The coscoroba swan (Coscoroba coscoroba) from South America, the only species in its genus, is apparently not a true swan. Its phylogenetic position is not fully resolved; it is in some aspects more similar to geese and shelducks.
Fossil record
The fossil record of the genus Cygnus is quite impressive, although allocation to the subgenera is often tentative; as indicated above, at least the early forms probably belong to the C. olor – Southern Hemisphere lineage, whereas the Pleistocene taxa from North America would be placed in Olor. A number of prehistoric species have been described, mostly from the Northern Hemisphere. In the Mediterranean, the leg bones of the giant swan (C. falconeri) were found on the islands of Malta and Sicily; it may have been over 2 meters from tail to bill, which was taller (though not heavier) than the contemporary local dwarf elephants (Palaeoloxodon falconeri).
- Subgenus Chenopis
- †New Zealand swan, Cygnus sumnerensis, an extinct species related to the black swan of Australia
- Other subgenera (see above):
- †Cygnus csakvarensis Lambrecht 1933 (Late Miocene of Hungary)

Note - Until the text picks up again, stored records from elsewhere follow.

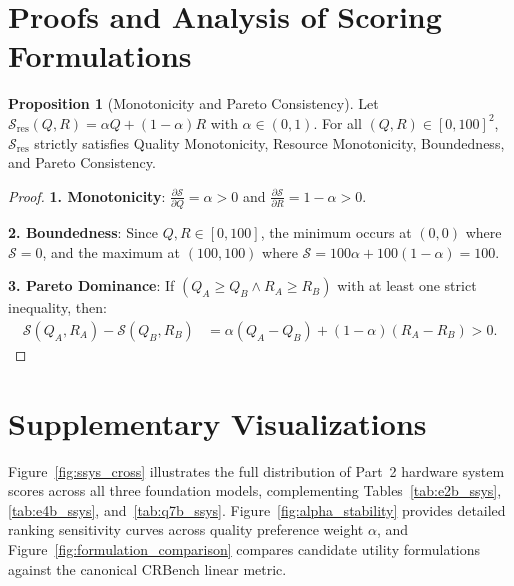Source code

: \documentclass[10pt]{article}
\theoremstyle{definition}
\newtheorem{proposition}{Proposition}
\begin{document}
\section{Proofs and Analysis of Scoring Formulations}
\label{sec:app_proofs}

\begin{proposition}[Monotonicity and Pareto Consistency]
Let $\mathcal{S}_{\text{res}}(Q, R) = \alpha Q + (1-\alpha) R$ with $\alpha \in (0, 1)$. For all $(Q, R) \in [0, 100]^2$, $\mathcal{S}_{\text{res}}$ strictly satisfies Quality Monotonicity, Resource Monotonicity, Boundedness, and Pareto Consistency.
\end{proposition}

\begin{proof}
\textbf{1. Monotonicity}: $\frac{\partial \mathcal{S}}{\partial Q} = \alpha > 0$ and $\frac{\partial \mathcal{S}}{\partial R} = 1-\alpha > 0$.

\textbf{2. Boundedness}: Since $Q, R \in [0, 100]$, the minimum occurs at $(0, 0)$ where $\mathcal{S} = 0$, and the maximum at $(100, 100)$ where $\mathcal{S} = 100\alpha + 100(1-\alpha) = 100$.

\textbf{3. Pareto Dominance}: If $(Q_A \ge Q_B \land R_A \ge R_B)$ with at least one strict inequality, then:
\begin{align}
\mathcal{S}(Q_A, R_A) - \mathcal{S}(Q_B, R_B) &= \alpha(Q_A - Q_B) + (1-\alpha)(R_A - R_B) > 0.
\end{align}
\end{proof}

\clearpage
\section{Supplementary Visualizations}
\label{sec:app_visualizations}

Figure~\ref{fig:ssys_cross} illustrates the full distribution of Part~2 hardware system scores across all three foundation models, complementing Tables~\ref{tab:e2b_ssys}, \ref{tab:e4b_ssys}, and~\ref{tab:q7b_ssys}. Figure~\ref{fig:alpha_stability} provides detailed ranking sensitivity curves across quality preference weight $\alpha$, and Figure~\ref{fig:formulation_comparison} compares candidate utility formulations against the canonical CRBench linear metric.
\end{document}
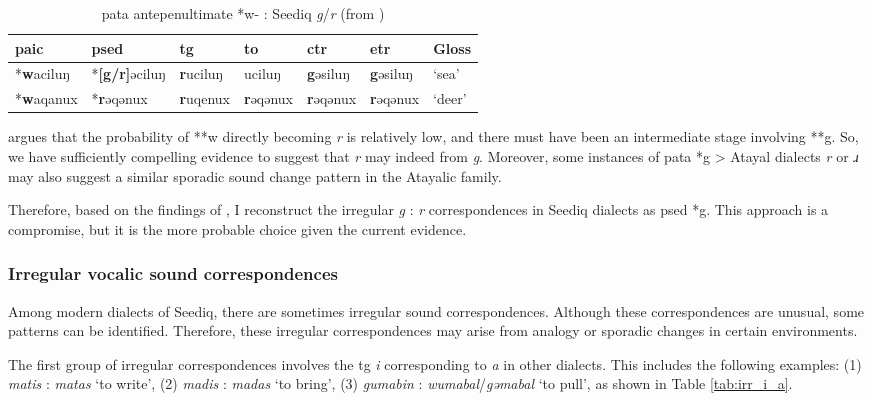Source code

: \begin{table}[!htbp]
\centering
\caption{\acs{pata} antepenultimate *w- : Seediq \textit{g}/\textit{r} (from \cite[13]{song2024Aicg})}
\label{tab:song2024wgr}
\begin{tabular}{lllllll}
\hline
\acs{paic}    & \acs{psed}                & \acs{tg}             & \acs{to}             & \acs{ctr}            & \acs{etr}            & Gloss  \\ \hline
*\textbf{w}aciluŋ & *\textbf{[g/r]}əciluŋ & \textbf{r}uciluŋ & uciluŋ           & \textbf{g}əsiluŋ & \textbf{g}əsiluŋ & `sea'  \\
*\textbf{w}aqanux & *\textbf{r}əqənux    & \textbf{r}uqenux & \textbf{r}əqənux & \textbf{r}əqənux  & \textbf{r}əqənux     & `deer' \\ \hline
\end{tabular}
\end{table}

\textcite[13]{song2024Aicg} argues that the probability of **w directly becoming \textit{r} is relatively low, and there must have been an intermediate stage involving **g. So, we have sufficiently compelling evidence to suggest that \textit{r} may indeed from \textit{g}. Moreover, some instances of \acl{pata} *g > Atayal dialects \textit{r} or \textit{ɹ} may also suggest a similar sporadic sound change pattern in the Atayalic family. 

Therefore, based on the findings of \textcite{song2024Aicg}, I reconstruct the irregular \textit{g} : \textit{r} correspondences in Seediq dialects as \acl{psed} *g. This approach is a compromise, but it is the more probable choice given the current evidence.

\subsubsection{Irregular vocalic sound correspondences} \label{sec:weirdV}

Among modern dialects of Seediq, there are sometimes irregular sound correspondences. Although these correspondences are unusual, some patterns can be identified. Therefore, these irregular correspondences may arise from analogy or sporadic changes in certain environments.

The first group of irregular correspondences involves the \acl{tg} \textit{i} corresponding to \textit{a} in other dialects. This includes the following examples: (1) \textit{matis} : \textit{matas} `to write', (2) \textit{madis} : \textit{madas} `to bring', (3) \textit{gumabin} : \textit{wumabal}/\textit{gəmabal} `to pull', as shown in Table \ref{tab:irr_i_a}.

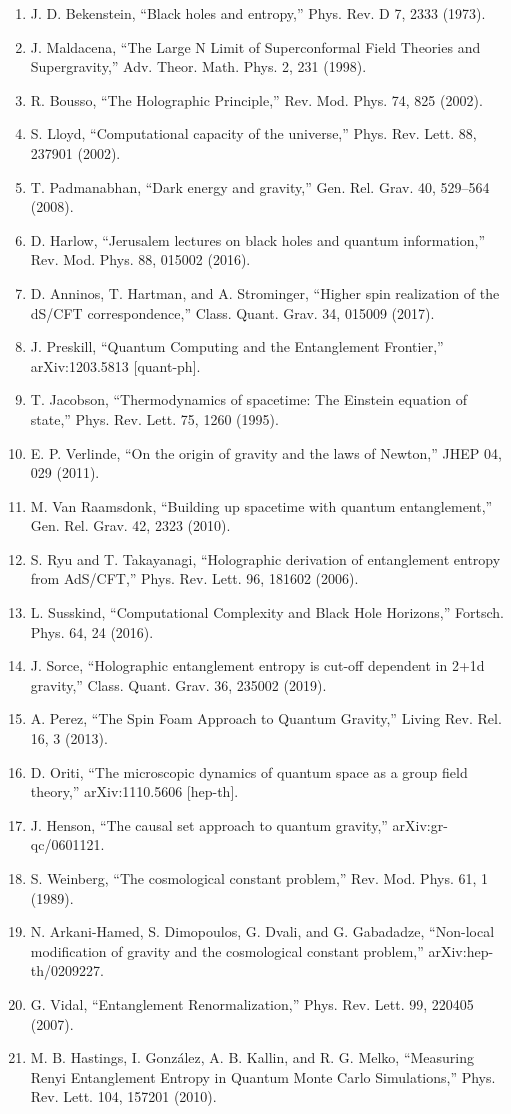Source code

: \documentclass[12pt]{article}
\theoremstyle{plain}
\theoremstyle{definition}
\theoremstyle{remark}
\begin{document}
\begin{enumerate}
\item J. D. Bekenstein, ``Black holes and entropy,'' Phys. Rev. D 7, 2333 (1973).
\item J. Maldacena, ``The Large N Limit of Superconformal Field Theories and Supergravity,'' Adv. Theor. Math. Phys. 2, 231 (1998).
\item R. Bousso, ``The Holographic Principle,'' Rev. Mod. Phys. 74, 825 (2002).
\item S. Lloyd, ``Computational capacity of the universe,'' Phys. Rev. Lett. 88, 237901 (2002).
\item T. Padmanabhan, ``Dark energy and gravity,'' Gen. Rel. Grav. 40, 529–564 (2008).
\item D. Harlow, ``Jerusalem lectures on black holes and quantum information,'' Rev. Mod. Phys. 88, 015002 (2016).
\item D. Anninos, T. Hartman, and A. Strominger, ``Higher spin realization of the dS/CFT correspondence,'' Class. Quant. Grav. 34, 015009 (2017).
\item J. Preskill, ``Quantum Computing and the Entanglement Frontier,'' arXiv:1203.5813 [quant-ph].
\item T. Jacobson, ``Thermodynamics of spacetime: The Einstein equation of state,'' Phys. Rev. Lett. 75, 1260 (1995).
\item E. P. Verlinde, ``On the origin of gravity and the laws of Newton,'' JHEP 04, 029 (2011).
\item M. Van Raamsdonk, ``Building up spacetime with quantum entanglement,'' Gen. Rel. Grav. 42, 2323 (2010).
\item S. Ryu and T. Takayanagi, ``Holographic derivation of entanglement entropy from AdS/CFT,'' Phys. Rev. Lett. 96, 181602 (2006).
\item L. Susskind, ``Computational Complexity and Black Hole Horizons,'' Fortsch. Phys. 64, 24 (2016).
\item J. Sorce, ``Holographic entanglement entropy is cut-off dependent in 2+1d gravity,'' Class. Quant. Grav. 36, 235002 (2019).
\item A. Perez, ``The Spin Foam Approach to Quantum Gravity,'' Living Rev. Rel. 16, 3 (2013).
\item D. Oriti, ``The microscopic dynamics of quantum space as a group field theory,'' arXiv:1110.5606 [hep-th].
\item J. Henson, ``The causal set approach to quantum gravity,'' arXiv:gr-qc/0601121.
\item S. Weinberg, ``The cosmological constant problem,'' Rev. Mod. Phys. 61, 1 (1989).
\item N. Arkani-Hamed, S. Dimopoulos, G. Dvali, and G. Gabadadze, ``Non-local modification of gravity and the cosmological constant problem,'' arXiv:hep-th/0209227.
\item G. Vidal, ``Entanglement Renormalization,'' Phys. Rev. Lett. 99, 220405 (2007).
\item M. B. Hastings, I. González, A. B. Kallin, and R. G. Melko, ``Measuring Renyi Entanglement Entropy in Quantum Monte Carlo Simulations,'' Phys. Rev. Lett. 104, 157201 (2010).
\end{enumerate}
\end{document}
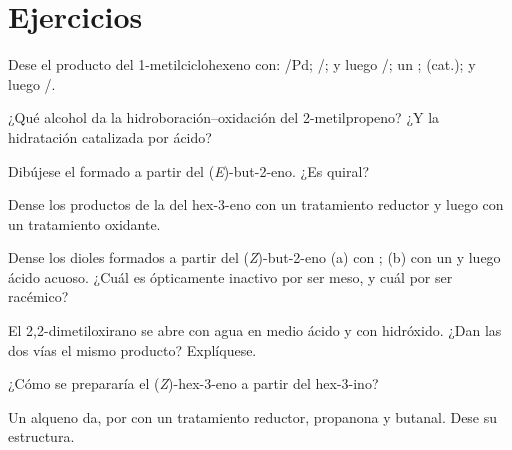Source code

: \section{Ejercicios}

\begin{exercise}[$\star$]\label{exo:b2:alkene-redox:1}
Dese el producto del 1-metilciclohexeno con: /Pd; /;
 y luego /; un ;  (cat.);  y luego
/.
\end{exercise}

\begin{exercise}[$\star$]\label{exo:b2:alkene-redox:2}
¿Qué alcohol da la hidroboración--oxidación del 2-metilpropeno? ¿Y la hidratación catalizada
por ácido?
\end{exercise}

\begin{exercise}[$\star$]\label{exo:b2:alkene-redox:3}
Dibújese el  formado a partir del (\textit{E})-but-2-eno. ¿Es quiral?
\end{exercise}

\begin{exercise}[$\star$]\label{exo:b2:alkene-redox:4}
Dense los productos de la  del hex-3-eno con un tratamiento reductor y luego con un
tratamiento oxidante.
\end{exercise}

\begin{exercise}[$\star\star$]\label{exo:b2:alkene-redox:5}
Dense los dioles formados a partir del (\textit{Z})-but-2-eno (a) con ; (b) con un 
y luego ácido acuoso. ¿Cuál es ópticamente inactivo por ser meso, y cuál
por ser racémico?
\end{exercise}

\begin{exercise}[$\star\star$]\label{exo:b2:alkene-redox:6}
El 2,2-dimetiloxirano se abre con agua en medio ácido y con hidróxido. ¿Dan las dos vías el
mismo producto? Explíquese.
\end{exercise}

\begin{exercise}[$\star\star$]\label{exo:b2:alkene-redox:7}
¿Cómo se prepararía el (\textit{Z})-hex-3-eno a partir del hex-3-ino?
\end{exercise}

\begin{exercise}[$\star\star$]\label{exo:b2:alkene-redox:8}
Un alqueno  da, por  con un tratamiento reductor, propanona y butanal.
Dese su estructura.
\end{exercise}

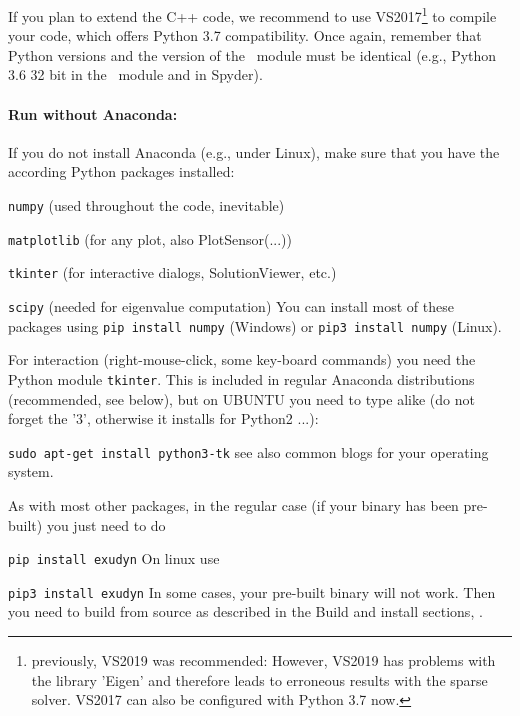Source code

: \ei
If you plan to extend the C++ code, we recommend to use VS2017\footnote{previously, VS2019 was recommended: However, VS2019 has problems with the library 'Eigen' and therefore leads to erroneous results with the sparse solver. VS2017 can also be configured with Python 3.7 now.} to compile your code, which offers Python 3.7 compatibility.
Once again, remember that Python versions and the version of the \codeName\ module must be identical (e.g., Python 3.6 32 bit  in the \codeName\ module and in Spyder).

\paragraph{Run without Anaconda:}
If you do not install Anaconda (e.g., under Linux), make sure that you have the according Python packages installed:
\bi
  \item \texttt{numpy} (used throughout the code, inevitable)
  \item \texttt{matplotlib} (for any plot, also PlotSensor(...))
  \item \texttt{tkinter} (for interactive dialogs, SolutionViewer, etc.)
  \item \texttt{scipy} (needed for eigenvalue computation)
\ei
You can install most of these packages using \texttt{pip install numpy} (Windows) or \texttt{pip3 install numpy} (Linux).

For interaction (right-mouse-click, some key-board commands) you need the Python module \texttt{tkinter}. This is included in regular Anaconda distributions (recommended, see below), but on UBUNTU you need to type alike (do not forget the '3', otherwise it installs for Python2 ...):
\bi
  \item[] \texttt{sudo apt-get install python3-tk}
\ei
see also common blogs for your operating system.

As with most other packages, in the regular case (if your binary has been pre-built) you just need to do
\bi
  \item \texttt{pip install exudyn}
\ei
On linux use 
\bi
  \item \texttt{pip3 install exudyn}
\ei
In some cases, your pre-built binary will not work. Then you need to build from source as described in the Build and install sections, .

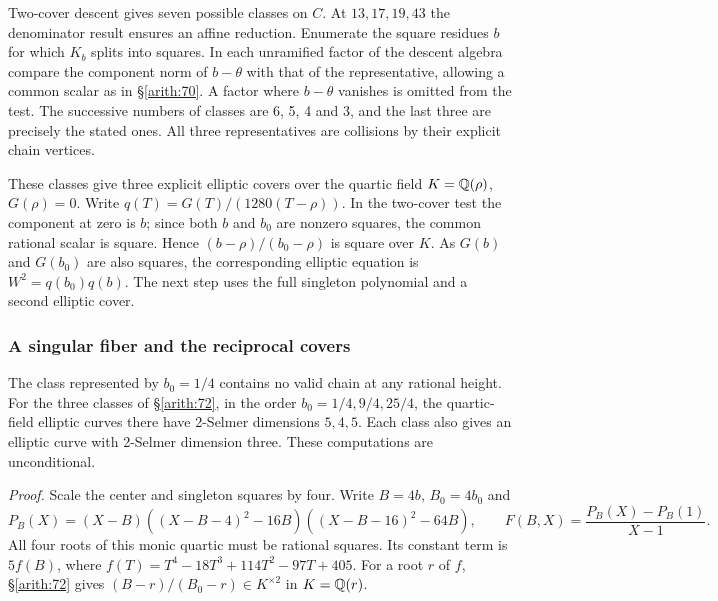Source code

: Two-cover descent gives seven possible classes on \(C\). At
\(13,17,19,43\) the denominator result ensures an affine reduction.
Enumerate the square residues \(b\) for which \(K_b\) splits into
squares. In each unramified factor of the descent algebra compare
the component norm of \(b-\theta\) with that of the representative,
allowing a common scalar as in \S\ref{arith:70}. A factor where \(b-\theta\)
vanishes is omitted from the test. The successive numbers of classes
are 6, 5, 4 and 3, and the last three are precisely the stated ones.
All three representatives are collisions by their explicit chain
vertices.

These classes give three explicit elliptic covers over the quartic
field \(K=\mathbb Q(\rho)\), \(G(\rho)=0\). Write
\(q(T)=G(T)/(1280(T-\rho))\). In the two-cover test the component at
zero is \(b\); since both \(b\) and \(b_0\) are nonzero squares, the
common rational scalar is square. Hence \((b-\rho)/(b_0-\rho)\)
is square over \(K\). As \(G(b)\) and \(G(b_0)\) are also squares,
the corresponding elliptic equation is \(W^2=q(b_0)q(b)\).
The next step uses the full singleton polynomial
and a second elliptic cover.

\subsubsection{A singular fiber and the reciprocal covers}\label{arith:73}

The class represented by \(b_0=1/4\) contains no
valid chain at any rational height. For the three classes of \S\ref{arith:72},
in the order \(b_0=1/4,9/4,25/4\), the quartic-field elliptic curves
there have 2-Selmer dimensions \(5,4,5\). Each class also gives an
elliptic curve with 2-Selmer dimension three. These computations are
unconditional.

\emph{Proof.} Scale the center and singleton squares by four. Write
\(B=4b\), \(B_0=4b_0\) and
\[P_B(X)=(X-B)((X-B-4)^2-16B)((X-B-16)^2-64B),\qquad
 F(B,X)=\frac{P_B(X)-P_B(1)}{X-1}.\]
All four roots of this monic quartic must be rational squares. Its
constant term is \(5f(B)\), where
\(f(T)=T^4-18T^3+114T^2-97T+405\). For a root \(r\) of \(f\),
\S\ref{arith:72} gives \((B-r)/(B_0-r)\in K^{\times2}\) in
\(K=\mathbb Q(r)\).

- †Cygnus mariae Bickart 1990 (Early Pliocene of Wickieup, U.S.)
- †Cygnus verae Boev 2000 (Early Pliocene of Sofia, Bulgaria)
- †Cygnus liskunae (Kuročkin 1976) (Middle Pliocene of western Mongolia)
- †Cygnus hibbardi Brodkorb 1958 (?Early Pleistocene of Idaho, U.S.)
- †Cygnus sp. Louchart et al. 1998 (Early Pleistocene of Dursunlu, Turkey)
- †Giant swan (Cygnus falconeri) Parker 1865 sensu Livezey 1997a (Middle Pleistocene of Malta and Sicily, Mediterranean)
- †Cygnus paloregonus Cope 1878 (Middle Pleistocene of west-central U.S.)
- †Dwarf swan (Cygnus equitum) Bate 1916 sensu Livezey 1997 (Middle – Late Pleistocene of Malta and Sicily, Mediterranean)
- †Cygnus lacustris (De Vis 1905) (Late Pleistocene of the Lake Eyre region, Australia)
- †Cygnus sp. (Pleistocene of Australia)
- †Cygnus atavus (Fraas 1870) Mlíkovský 1992
The supposed fossil swans "Cygnus" bilinicus and "Cygnus" herrenthalsi were, respectively, a stork and some large bird of unknown affinity (due to the bad state of preservation of the referred material).